WHY IS IT A DISSERVICE?
Having perhaps THE ICON of Indian Luxury sell out to a fast fashion house known for its unethical business practices, poor quality tailoring & plastic fibers is obviously a disservice to the Indian fashion industry.
Mostly because Sabyasachi was known, until this partnership, for patronizing Indian artisans, making high quality clothes that the richest of brides wore for their big day & sourcing authentic silks from weaving clusters. This partnership sits on the exact opposite end of the spectrum of everything the brand stood for. And that is not what you expect to see from industry leaders.
WHY PERHAPS DID SABYASACHI DO IT?
Sabyasachi is a franchise in its prime - for years, the designer has been seeking out partnerships & investments globally to grow the brand. If you look at luxury houses - there are typically 2 types of growth:
1) You continue to invest in scarcity and expand product range. You keep the brand extremely impossible to reach for the masses, increasing its value over time. To increase your sales you may or may not sell second tier designs through outlet malls. Any major luxury brand from Europe has followed this approach.
2) You partner with big brands from the opposite end of the spectrum & use your earned fashion capital to sell to the masses at a more "affordable" price. Several luxury houses have taken this approach in the past on their way to becoming a mass brand. A very commonly quoted example: Victoria Secret.
Sabyasachi has taken the later route to expand. To be clear, it is not that they chose to expand to the masses that is the problem. It is that they chose the worst of fast fashion houses to do so with.
IS SABYASACHI NOT LUXURY ANYMORE?
With this move & I am sure a few more such partnerships are coming our way soon.. unfortunately the brand is on its way to the highest dilution of its luxury status.

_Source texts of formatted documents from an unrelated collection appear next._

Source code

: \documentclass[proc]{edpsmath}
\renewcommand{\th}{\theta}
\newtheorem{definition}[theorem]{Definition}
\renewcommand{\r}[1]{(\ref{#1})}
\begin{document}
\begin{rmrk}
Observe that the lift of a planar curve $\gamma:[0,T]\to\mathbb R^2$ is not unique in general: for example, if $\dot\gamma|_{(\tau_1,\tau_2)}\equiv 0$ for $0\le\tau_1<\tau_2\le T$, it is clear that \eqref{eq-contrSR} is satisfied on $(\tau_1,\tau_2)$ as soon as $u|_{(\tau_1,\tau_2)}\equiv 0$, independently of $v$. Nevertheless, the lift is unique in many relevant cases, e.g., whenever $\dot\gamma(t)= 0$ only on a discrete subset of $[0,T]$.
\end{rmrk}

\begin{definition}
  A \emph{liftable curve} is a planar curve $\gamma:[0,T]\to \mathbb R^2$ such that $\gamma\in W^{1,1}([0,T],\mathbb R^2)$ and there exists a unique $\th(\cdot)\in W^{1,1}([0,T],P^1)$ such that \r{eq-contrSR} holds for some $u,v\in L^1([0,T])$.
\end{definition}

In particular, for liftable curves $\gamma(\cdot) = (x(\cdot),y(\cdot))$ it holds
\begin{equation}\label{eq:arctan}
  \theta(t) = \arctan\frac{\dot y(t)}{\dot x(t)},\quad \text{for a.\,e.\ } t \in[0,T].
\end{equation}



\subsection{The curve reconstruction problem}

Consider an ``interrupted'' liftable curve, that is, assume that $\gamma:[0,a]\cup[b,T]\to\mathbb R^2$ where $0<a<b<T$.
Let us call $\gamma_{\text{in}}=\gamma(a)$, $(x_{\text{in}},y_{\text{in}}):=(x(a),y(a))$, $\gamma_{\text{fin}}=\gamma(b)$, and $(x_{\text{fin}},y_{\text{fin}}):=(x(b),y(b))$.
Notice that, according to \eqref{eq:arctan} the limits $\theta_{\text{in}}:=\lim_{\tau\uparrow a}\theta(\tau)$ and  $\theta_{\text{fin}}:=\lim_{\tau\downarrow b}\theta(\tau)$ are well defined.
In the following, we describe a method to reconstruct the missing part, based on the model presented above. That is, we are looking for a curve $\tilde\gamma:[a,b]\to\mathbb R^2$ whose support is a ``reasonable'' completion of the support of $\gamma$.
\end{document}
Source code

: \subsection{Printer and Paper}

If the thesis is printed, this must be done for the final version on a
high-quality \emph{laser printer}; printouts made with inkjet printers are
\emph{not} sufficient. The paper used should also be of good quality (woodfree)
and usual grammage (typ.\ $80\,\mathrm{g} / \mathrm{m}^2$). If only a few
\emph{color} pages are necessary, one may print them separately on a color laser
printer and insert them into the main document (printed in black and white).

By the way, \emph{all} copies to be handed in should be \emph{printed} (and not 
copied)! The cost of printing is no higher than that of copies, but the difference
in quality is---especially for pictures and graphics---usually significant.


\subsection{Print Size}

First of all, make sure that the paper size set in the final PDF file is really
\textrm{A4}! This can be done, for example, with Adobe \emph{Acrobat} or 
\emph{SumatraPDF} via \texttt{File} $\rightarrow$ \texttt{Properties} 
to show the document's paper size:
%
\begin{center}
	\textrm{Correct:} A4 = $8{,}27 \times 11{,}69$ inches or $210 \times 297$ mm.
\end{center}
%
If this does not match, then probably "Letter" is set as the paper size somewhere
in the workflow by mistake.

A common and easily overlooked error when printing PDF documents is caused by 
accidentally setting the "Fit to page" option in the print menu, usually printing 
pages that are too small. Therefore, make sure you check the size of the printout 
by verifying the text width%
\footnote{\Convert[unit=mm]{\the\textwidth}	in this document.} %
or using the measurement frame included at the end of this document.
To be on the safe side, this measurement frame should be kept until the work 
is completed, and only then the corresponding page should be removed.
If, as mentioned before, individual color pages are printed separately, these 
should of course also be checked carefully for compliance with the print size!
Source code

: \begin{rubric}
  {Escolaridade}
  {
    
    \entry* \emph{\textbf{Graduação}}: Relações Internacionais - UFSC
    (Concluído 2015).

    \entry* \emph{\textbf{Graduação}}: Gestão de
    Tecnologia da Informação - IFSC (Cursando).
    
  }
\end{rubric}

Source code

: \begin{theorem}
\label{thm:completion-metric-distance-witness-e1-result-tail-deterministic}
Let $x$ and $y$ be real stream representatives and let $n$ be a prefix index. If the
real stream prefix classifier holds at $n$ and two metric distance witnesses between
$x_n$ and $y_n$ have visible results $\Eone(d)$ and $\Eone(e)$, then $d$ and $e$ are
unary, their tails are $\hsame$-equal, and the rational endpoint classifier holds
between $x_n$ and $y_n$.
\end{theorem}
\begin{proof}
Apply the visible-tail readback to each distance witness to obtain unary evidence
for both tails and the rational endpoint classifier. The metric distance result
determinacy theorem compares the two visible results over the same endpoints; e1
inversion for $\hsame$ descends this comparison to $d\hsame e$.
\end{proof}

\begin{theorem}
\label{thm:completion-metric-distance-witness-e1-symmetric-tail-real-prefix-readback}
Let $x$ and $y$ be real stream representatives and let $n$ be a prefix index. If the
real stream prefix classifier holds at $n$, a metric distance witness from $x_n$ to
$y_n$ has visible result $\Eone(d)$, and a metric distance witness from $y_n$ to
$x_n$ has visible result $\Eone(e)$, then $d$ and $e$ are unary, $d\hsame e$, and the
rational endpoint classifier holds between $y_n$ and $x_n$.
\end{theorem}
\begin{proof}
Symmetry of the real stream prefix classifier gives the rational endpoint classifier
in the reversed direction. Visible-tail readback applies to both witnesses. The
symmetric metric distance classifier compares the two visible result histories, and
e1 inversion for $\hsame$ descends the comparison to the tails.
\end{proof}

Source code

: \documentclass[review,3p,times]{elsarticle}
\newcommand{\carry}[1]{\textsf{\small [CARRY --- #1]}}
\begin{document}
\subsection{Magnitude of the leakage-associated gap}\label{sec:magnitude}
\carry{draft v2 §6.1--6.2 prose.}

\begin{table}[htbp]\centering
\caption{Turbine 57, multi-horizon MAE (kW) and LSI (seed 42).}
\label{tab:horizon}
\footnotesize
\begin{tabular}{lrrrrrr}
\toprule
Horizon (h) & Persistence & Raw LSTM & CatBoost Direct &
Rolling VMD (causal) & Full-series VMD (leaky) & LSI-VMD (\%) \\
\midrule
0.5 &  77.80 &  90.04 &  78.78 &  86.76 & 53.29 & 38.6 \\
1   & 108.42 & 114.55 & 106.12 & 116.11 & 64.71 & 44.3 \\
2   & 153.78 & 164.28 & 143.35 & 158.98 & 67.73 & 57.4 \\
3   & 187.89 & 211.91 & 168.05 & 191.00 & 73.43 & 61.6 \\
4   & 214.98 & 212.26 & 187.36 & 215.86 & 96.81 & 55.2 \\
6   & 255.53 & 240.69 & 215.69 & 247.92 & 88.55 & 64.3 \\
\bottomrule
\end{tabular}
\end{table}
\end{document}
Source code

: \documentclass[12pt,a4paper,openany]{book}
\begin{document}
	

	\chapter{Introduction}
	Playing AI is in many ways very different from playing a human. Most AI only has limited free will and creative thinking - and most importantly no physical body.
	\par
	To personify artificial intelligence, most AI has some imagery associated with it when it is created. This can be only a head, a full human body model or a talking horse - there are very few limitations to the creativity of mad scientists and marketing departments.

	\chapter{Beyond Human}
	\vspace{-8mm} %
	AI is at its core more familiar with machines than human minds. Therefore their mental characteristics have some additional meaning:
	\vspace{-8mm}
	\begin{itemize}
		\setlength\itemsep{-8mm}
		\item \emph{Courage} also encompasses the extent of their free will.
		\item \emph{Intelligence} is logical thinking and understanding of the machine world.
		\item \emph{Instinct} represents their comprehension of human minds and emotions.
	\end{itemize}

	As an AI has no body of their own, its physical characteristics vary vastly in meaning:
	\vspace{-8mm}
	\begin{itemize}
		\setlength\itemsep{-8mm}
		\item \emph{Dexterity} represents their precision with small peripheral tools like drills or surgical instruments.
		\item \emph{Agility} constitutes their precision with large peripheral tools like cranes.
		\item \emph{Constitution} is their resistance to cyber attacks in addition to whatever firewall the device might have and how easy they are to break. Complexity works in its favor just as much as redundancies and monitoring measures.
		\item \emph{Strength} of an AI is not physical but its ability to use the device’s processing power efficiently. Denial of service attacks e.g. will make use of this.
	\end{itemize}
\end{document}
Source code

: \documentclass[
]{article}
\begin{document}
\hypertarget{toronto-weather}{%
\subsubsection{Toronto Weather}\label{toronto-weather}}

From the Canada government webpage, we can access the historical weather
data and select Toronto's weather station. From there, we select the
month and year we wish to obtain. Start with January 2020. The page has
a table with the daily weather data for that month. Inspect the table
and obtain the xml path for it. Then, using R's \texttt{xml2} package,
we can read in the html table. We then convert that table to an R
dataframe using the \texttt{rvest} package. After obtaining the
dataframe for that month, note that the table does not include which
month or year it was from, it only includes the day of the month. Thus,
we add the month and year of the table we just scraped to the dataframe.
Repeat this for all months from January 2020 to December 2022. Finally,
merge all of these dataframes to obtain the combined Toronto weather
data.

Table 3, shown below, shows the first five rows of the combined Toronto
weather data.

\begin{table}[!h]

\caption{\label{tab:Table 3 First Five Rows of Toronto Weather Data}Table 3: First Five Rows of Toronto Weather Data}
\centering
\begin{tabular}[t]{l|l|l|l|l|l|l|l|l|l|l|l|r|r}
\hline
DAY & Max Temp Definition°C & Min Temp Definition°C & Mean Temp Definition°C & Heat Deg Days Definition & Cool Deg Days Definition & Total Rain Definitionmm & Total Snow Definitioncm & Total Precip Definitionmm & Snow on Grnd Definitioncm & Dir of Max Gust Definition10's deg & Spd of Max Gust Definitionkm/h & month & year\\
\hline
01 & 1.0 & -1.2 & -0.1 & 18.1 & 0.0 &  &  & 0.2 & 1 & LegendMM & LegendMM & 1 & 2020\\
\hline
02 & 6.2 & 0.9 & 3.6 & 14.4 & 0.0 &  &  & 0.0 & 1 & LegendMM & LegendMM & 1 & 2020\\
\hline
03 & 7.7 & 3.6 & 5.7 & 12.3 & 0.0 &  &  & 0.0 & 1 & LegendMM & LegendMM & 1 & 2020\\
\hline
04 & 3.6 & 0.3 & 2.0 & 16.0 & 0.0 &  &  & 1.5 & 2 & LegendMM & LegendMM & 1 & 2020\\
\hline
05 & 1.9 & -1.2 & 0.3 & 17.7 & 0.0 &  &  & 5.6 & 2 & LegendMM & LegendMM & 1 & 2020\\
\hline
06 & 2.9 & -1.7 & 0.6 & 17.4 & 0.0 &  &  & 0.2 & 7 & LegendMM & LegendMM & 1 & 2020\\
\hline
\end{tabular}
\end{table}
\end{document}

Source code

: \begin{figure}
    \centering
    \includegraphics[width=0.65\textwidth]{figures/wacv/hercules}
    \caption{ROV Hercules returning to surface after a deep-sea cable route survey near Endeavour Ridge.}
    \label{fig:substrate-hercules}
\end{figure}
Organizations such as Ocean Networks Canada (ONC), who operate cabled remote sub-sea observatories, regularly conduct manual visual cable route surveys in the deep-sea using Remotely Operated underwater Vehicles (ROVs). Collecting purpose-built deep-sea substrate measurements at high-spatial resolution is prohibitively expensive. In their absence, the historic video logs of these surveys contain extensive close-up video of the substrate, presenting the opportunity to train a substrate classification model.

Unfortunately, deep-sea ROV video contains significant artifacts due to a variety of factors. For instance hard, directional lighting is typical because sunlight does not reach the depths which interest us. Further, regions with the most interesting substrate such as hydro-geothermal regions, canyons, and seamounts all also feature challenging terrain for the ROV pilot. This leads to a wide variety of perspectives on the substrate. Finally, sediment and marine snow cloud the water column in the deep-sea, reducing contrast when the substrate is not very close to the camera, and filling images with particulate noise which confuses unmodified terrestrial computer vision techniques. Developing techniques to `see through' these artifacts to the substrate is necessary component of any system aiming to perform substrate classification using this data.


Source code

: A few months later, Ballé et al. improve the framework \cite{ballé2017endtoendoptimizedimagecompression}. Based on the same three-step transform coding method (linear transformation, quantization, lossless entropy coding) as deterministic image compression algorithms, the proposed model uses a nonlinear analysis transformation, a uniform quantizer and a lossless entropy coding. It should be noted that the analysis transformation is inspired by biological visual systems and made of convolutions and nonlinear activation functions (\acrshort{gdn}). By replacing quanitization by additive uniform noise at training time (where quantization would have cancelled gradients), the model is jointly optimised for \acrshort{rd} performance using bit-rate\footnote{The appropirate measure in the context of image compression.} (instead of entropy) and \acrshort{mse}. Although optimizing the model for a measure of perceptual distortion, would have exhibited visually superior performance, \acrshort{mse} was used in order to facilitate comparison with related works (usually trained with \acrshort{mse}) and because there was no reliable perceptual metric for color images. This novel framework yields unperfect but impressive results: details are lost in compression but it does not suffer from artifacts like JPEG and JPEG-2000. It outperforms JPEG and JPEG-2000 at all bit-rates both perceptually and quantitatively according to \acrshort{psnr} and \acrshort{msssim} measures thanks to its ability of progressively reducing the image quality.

Perhaps its important to note that the Aditya Birla Group, a home grown Indian mass retailer, owns a 51% stake in the Sabyasachi brand since January 2021 that they purchased for $3.9B. Did you know that? Now it seems like it all makes sense right? Why they need to dilute?
Sabyasachi and the Aditya Birla group will go on to make their 100s of millions in royalties & cut of sales. We don't know the rest of the story. Or maybe we do. All we know is that this partnership does not stand for the Indian artisan showcase that Sabyasachi PR is trying to tell you. These clothes were made in sweat shops and the tailors were paid extremely cheap wages in horrible working conditions. That's what H&M's expertise is.
It is more disheartening to see the entire fashion fraternity parade this collection after speaking about the Indian handloom industry & how they support sustainable fashion, just 2 days ago. Every single influencer who perks up and claims they promote sustainable fashion is also wearing this outfit. Look, I know it must be irresistible to say yes to Sabyasachi; who wouldn't? But where are our principles? If we don't have principles, then what do we have? Especially if we have a voice loud enough for the world to hear. Check yourselves and your story you guys.